Other presenters included a member of U.S. Rep. Lisa Blunt Rochester’s office, state Rep. Danny Short (another former mayor, who presented tributes from the House of Representatives and Senate), Seaford Fire Chief Jack Wilson, Community Bank Delaware president Jack Riddle, Brimming Horn Meadery co-owner J.R. Walker, Pastor Mason McGill, Pastor Isaac Ross, John Hollis and Rob Herrera, a developer with the Wilmington-based 9th Street Development Co., which is spearheading the Nylon Capital project.

“I’ve never met anybody like you,” Mr. Herrera said to Mr. Genshaw. “It gave me the strength to sort of carry on, that there was a higher power guiding our decisions. I have a special love for this town. I really do appreciate our time together.”

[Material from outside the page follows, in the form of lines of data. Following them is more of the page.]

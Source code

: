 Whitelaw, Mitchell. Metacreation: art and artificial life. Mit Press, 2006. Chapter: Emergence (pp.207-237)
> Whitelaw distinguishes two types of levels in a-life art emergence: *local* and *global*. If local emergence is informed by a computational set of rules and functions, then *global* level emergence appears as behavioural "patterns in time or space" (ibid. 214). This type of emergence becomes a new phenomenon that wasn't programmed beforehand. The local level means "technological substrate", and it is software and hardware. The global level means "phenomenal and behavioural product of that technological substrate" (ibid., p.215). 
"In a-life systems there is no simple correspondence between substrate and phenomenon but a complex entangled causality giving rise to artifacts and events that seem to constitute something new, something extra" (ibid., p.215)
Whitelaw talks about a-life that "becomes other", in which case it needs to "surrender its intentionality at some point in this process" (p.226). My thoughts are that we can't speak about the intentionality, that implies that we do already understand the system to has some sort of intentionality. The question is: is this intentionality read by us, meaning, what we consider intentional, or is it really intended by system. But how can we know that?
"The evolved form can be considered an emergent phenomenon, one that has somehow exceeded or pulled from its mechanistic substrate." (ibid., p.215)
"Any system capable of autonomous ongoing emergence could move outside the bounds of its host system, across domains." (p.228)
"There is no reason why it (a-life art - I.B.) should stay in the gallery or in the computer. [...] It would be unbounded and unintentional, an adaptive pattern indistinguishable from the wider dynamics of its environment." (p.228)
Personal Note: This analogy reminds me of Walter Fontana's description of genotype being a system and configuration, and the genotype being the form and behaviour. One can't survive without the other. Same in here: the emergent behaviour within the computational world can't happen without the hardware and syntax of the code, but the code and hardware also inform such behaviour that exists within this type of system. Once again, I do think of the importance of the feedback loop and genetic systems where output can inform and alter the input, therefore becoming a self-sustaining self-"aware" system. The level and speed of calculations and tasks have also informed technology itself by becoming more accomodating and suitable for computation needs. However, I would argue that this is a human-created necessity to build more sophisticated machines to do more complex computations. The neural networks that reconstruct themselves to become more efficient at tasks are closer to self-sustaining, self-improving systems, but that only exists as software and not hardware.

Mr. Genshaw also recalled his years at Seaford High School, as a pint-sized lineman on a successful BlueJay football team.

“I was undersized and was fortunate enough to play on a winning team,” he said. “I feel the same way here. I was fortunate enough to be a part of a winning team.”

Mr. Hollis, a longtime coach in Seaford, said Mr. Genshaw was “an outstanding leader athletically, which prepared him to be an outstanding mayor. Dave Genshaw is about family. He created that atmosphere in his governance. Thank you for bringing family back as the centerpiece of what we’re doing. Thank you for putting family first.”

Mr. Genshaw joined city government as an elected councilman in 2012. He was appointed acting mayor in 2013 and was elected to the position a year later, the first of his five terms.

“I felt this was something that God had called me to do,” he said. “I have tried to do the very best I could do. I appreciate what Mike (Vincent) said because none of us do anything by ourselves.”

Mr. Anderson also offered a personal summation of Mr. Genshaw.

“Mark Twain said the two most important days of your life are the day you are born and the day you find out why,” he said. “I think David found why at least three times in his life. The first was meeting his wife, Becky. The experience taught David that love extends beyond conditional attraction and emotional highs.”

The second is when he became a father, Mr. Anderson continued.

“Through these challenges and demands of parenting, he developed a deep sense of empathy and understanding, which extends not only to his children and grandchildren but also others in his life.

“The third was becoming the mayor of the city of Seaford. David viewed his position as mayor as a privilege. He faced the challenges and responsibilities with hard work and a very positive attitude.”

Mr. Genshaw and his wife have four children and five grandkids, with whom he’s “looking forward to a great summer,” he said.